Troubleshoot compute issues

This article provides you with resources you can use in the event you need to troubleshoot compute behavior in your workspace. The topics in this article relate to compute start-up issues.

For other troubleshooting articles, see:

A new compute does not respond

After what seems like a successful workspace deployment, you might notice that your first test compute does not respond. After approximately 20-30 minutes, check your compute event log. You might see an error message similar to:

The compute plane network is misconfigured. Please verify that the network for your compute plane is configured correctly. Error message: Node daemon ping timeout in 600000 ms ...

This message indicates that the routing or the firewall is incorrect. Databricks requested EC2 instances for a new compute, but encountered a long time delay waiting for the EC2 instance to bootstrap and connect to the control plane. The compute manager terminates the instances and reports this error.

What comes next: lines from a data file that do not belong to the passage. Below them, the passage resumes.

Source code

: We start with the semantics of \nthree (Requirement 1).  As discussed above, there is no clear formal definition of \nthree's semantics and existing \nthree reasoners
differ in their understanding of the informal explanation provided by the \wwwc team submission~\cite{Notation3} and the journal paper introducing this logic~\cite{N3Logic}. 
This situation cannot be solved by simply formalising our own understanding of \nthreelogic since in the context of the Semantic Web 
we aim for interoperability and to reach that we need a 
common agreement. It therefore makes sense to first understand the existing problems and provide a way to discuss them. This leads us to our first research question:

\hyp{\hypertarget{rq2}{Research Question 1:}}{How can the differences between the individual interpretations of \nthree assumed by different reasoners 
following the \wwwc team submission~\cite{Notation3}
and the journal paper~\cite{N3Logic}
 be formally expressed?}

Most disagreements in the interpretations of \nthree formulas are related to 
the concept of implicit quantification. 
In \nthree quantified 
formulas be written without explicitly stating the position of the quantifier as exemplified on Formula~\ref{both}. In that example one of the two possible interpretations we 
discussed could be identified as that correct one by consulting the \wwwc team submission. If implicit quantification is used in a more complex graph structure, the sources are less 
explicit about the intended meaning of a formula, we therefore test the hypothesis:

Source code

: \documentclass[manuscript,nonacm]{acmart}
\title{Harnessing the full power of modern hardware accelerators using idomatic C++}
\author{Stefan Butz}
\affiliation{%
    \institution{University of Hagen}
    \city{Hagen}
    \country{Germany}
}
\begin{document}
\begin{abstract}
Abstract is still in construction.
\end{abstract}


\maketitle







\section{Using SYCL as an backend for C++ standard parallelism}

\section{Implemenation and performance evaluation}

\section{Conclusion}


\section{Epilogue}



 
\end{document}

Your network configuration must allow compute node instances to successfully connect to the Databricks control plane. For a faster troubleshooting technique than using a compute, you can deploy an EC2 instance into one of the workspace subnets and do typical network troubleshooting steps like nc, ping, telnet, traceroute, etc. The Relay CNAME for each region is mentioned in the customer-managed VPC article. For the Artifact Storage, ensure that there’s a successful networking path to S3.

For access domains and IPs by region, see IP addresses and domains. For regional endpoints, see (Recommended) Configure regional endpoints. The following example uses the AWS region eu-west-1:

# Verify access to the web application
nc -zv ireland.cloud.databricks.com 443

# Verify access to the secure compute connectivity relay
nc -zv tunnel.eu-west-1.cloud.databricks.com 443

# Verify S3 global and regional access
nc -zv s3.amazonaws.com 443
nc -zv s3.eu-west-1.amazonaws.com 443

# Verify STS global and regional access
nc -zv sts.amazonaws.com 443
nc -zv sts.eu-west-1.amazonaws.com 443

# Verify regional Kinesis access
nc -zv kinesis.eu-west-1.amazonaws.com 443

If these all return correctly, the networking could be configured correctly but there could be another issue if you are using a firewall. The firewall may have deep packet inspection, SSL inspection, or something else that causes Databricks commands to fail. Using an EC2 instance in the Databricks subnet, try the following:

curl  -X GET -H 'Authorization: Bearer <token>' \
https://<workspace-name>.cloud.databricks.com/api/2.0/clusters/spark-versions

Replace <token> with your own personal access token and use the correct URL for your workspace. See the Token management API.

If this request fails, try the -k option with your request to remove SSL verification. If this works with the -k option, then the firewall is causing an issue with SSL certificates.

Look at the SSL certificates using the following and replace the domain name with the control plane web application domain for your region:

openssl s_client -showcerts -connect oregon.cloud.databricks.com:443

This command shows the return code and the Databricks certificates. If it returns an error, it’s a sign that your firewall is misconfigured and must be fixed.

Note that SSL issues are not a networking layer issue. Viewing traffic at the firewall will not show these SSL issues. Looking at source and destination requests will work as expected.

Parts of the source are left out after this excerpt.